Because natural gas in the U.S. now crowds out coal, Europe gets a lot of its surplus coal for power plants. So while natural gas use has declined, it is increasingly hostage to dirty U.S. coal- sort of a negative equilibrium for our friends on the other side of the Atlantic. Rising carbon emissions from coal have come close to netting out the carbon benefits from investment in renewables, natural gas and the economic downturn.

What are Europe’s generally intelligent public and private sector leaders to do?  Sounds obvious!  Increase imports of shale gas from the U.S.!  No, says Scaroni. By the time transport costs are added and subject to liquefaction in the U.S. for shipping and regasification for use in Europe, shale gas exported from the U.S. is twice as expensive as gas in the U.S. While likely a bit exaggerated, the author indicates that buying U.S. natural gas would be economically disastrous.

It is also not a good political move. Besides the costs for U.S. natural gas, many Europeans still view the U.S. as “that” upstart nation, once defined by old Europe as the “colonies.” Heck, it was only near 325 years ago; it’s too early to pay reparations.

Scaroni thinks the answer is to explore home grown shale oil assets and nuclear energy, as well as increasing the efficiency of conventional fuels. To secure the first two, however, will be tough given the opposition of environmentalists and people who would like to keep Europe just as it is. Further, high density wall to wall development throughout Europe and Great Britain creates even more fear concerning despoiling the remaining open space and breeds an intense “not in my neighborhood” attitude in many areas. Efficiency is praised by most, because it is often used devoid of real meaning in political rhetoric. Who can be against it, until specifics and likely mandates, costs, and its impact are put on the table?

Scaroni, realizing the obstacles to lowering the costs of gas to U.S. benchmark prices, suggests strengthening commercial and political ties with Russia and perhaps other traditional non U.S. energy partners.  Reading between the lines of the author’s words, he seems to be saying, “let’s milk Russia for all the comparably inexpensive gas we can get.”  WOW!  Communist! Reprobate!  Misanthrope!  No.  Probably just a good analyst and business person.
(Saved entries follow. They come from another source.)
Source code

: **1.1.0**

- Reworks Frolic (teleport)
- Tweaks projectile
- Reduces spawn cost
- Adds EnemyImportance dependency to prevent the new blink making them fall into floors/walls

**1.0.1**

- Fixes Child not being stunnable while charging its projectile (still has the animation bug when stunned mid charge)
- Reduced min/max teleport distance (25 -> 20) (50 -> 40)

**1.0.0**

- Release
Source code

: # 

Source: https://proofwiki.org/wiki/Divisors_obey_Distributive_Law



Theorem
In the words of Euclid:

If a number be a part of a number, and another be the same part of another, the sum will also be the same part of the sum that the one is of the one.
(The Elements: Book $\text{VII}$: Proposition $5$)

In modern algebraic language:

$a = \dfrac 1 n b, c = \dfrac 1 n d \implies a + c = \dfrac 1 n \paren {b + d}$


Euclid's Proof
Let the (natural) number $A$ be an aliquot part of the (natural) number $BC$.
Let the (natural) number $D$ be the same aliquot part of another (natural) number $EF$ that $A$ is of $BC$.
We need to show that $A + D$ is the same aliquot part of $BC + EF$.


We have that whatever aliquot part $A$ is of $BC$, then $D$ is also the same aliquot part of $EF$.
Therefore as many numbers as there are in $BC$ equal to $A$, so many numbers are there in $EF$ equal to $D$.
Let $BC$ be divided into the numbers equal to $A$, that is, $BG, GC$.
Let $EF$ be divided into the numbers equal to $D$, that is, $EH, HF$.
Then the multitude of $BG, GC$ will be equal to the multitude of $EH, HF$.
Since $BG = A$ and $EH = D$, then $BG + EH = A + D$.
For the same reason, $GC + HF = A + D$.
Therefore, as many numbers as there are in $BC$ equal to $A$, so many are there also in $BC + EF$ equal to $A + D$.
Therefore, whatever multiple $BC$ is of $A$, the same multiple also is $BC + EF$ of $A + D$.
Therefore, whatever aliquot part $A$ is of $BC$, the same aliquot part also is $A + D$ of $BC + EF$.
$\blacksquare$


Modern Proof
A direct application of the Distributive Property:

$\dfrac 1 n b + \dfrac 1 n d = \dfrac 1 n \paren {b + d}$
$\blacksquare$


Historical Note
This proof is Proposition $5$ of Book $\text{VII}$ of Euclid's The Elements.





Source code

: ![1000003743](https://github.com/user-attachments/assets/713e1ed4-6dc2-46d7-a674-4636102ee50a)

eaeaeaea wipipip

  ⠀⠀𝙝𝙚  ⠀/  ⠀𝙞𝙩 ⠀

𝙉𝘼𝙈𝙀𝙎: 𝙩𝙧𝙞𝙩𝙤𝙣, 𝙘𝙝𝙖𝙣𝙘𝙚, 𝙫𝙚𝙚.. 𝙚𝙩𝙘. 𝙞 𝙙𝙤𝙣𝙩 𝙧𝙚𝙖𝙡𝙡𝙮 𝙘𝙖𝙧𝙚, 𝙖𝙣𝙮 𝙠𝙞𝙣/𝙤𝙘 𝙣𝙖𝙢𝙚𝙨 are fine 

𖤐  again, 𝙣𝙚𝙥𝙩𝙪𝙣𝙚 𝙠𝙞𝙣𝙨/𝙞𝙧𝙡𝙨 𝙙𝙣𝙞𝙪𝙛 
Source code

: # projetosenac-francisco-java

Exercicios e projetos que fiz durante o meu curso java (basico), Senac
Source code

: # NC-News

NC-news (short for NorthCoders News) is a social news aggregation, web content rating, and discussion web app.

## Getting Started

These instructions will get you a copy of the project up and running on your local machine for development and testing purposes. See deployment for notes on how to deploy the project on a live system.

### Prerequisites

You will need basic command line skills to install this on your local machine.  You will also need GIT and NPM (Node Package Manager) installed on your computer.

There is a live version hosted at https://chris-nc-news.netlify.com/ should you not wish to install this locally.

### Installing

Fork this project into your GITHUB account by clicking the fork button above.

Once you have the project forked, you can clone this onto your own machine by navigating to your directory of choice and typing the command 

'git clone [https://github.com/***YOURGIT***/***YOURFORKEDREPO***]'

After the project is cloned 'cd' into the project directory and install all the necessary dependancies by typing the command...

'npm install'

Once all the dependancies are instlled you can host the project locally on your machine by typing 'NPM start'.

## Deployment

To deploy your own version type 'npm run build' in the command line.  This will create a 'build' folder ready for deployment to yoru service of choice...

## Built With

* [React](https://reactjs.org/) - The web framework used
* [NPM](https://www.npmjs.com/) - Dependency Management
Without access to NSA data or James Bond, I still almost can hear the buzz at the Pentagon and State Department.  I can see the dour faces at NATO offices in Brussels. I can visualize the depression in the EC and EU. Sure, Russia may soon find a welcome mat in Europe. Its entrance price will be relatively cheap natural gas. New alliances, new travel patterns for diplomats, better food in Russia in the future, new political fun and games as well as new problems for the U.S.

Russia’s natural gas exports to Europe are likely to increase, but Russia’s natural gas dominance is probably not around the corner. The West can take a deep breath.  Use of fracking, governed by strong environmental regulations, likely will increase and result in expanded natural gas supplies in Europe and Great Britain.  While exports from Russia will increase, they will reflect a measured increase at least in the short term.

Russian exports to Europe and Great Britain will not have a major impact on the U.S. We can manage any uncertain political changes and the European price of natural gas will not have a major effect on the U.S. price of the same.

What’s the U.S. going to do with its natural gas? While LNG exports from the U.S. may increase to Great Britain and Europe (as well as Asia), the increase will be moderate, given the continued absence of sufficient port capacity, the cost and the slow pace of government approvals. Pressure, in light of predicted surpluses and the advocacy of alternative fuel supporters, may help open up the almost monopolistic U.S. vehicular fuel markets and increase natural gas demand.

Natural gas prices in the U.S. will remain subject by and large to U.S. production and related costs, as well as regional market behavior and investor speculation. Contrary to oil, natural gas produced in the U.S. likely will not play a major role for at least the next several years in global markets

Is this good for U.S. and U.S. consumers?  On balance, yes. The gap between demand and production as well as production potential will remain visible. ROI in natural gas wells and rigs will probably be sufficient to secure modest production increases. Natural gas prices will likely go up over time but remain well under the price of oil when both are converted to vehicular fuels. Assuming positive government rule-making and the increased use of natural gas derivatives, ethanol and methanol as alternative transitional vehicular fuels, consumers at the pump will benefit from the continued differential and the U.S. will benefit security-wise as well as environmentally and economically.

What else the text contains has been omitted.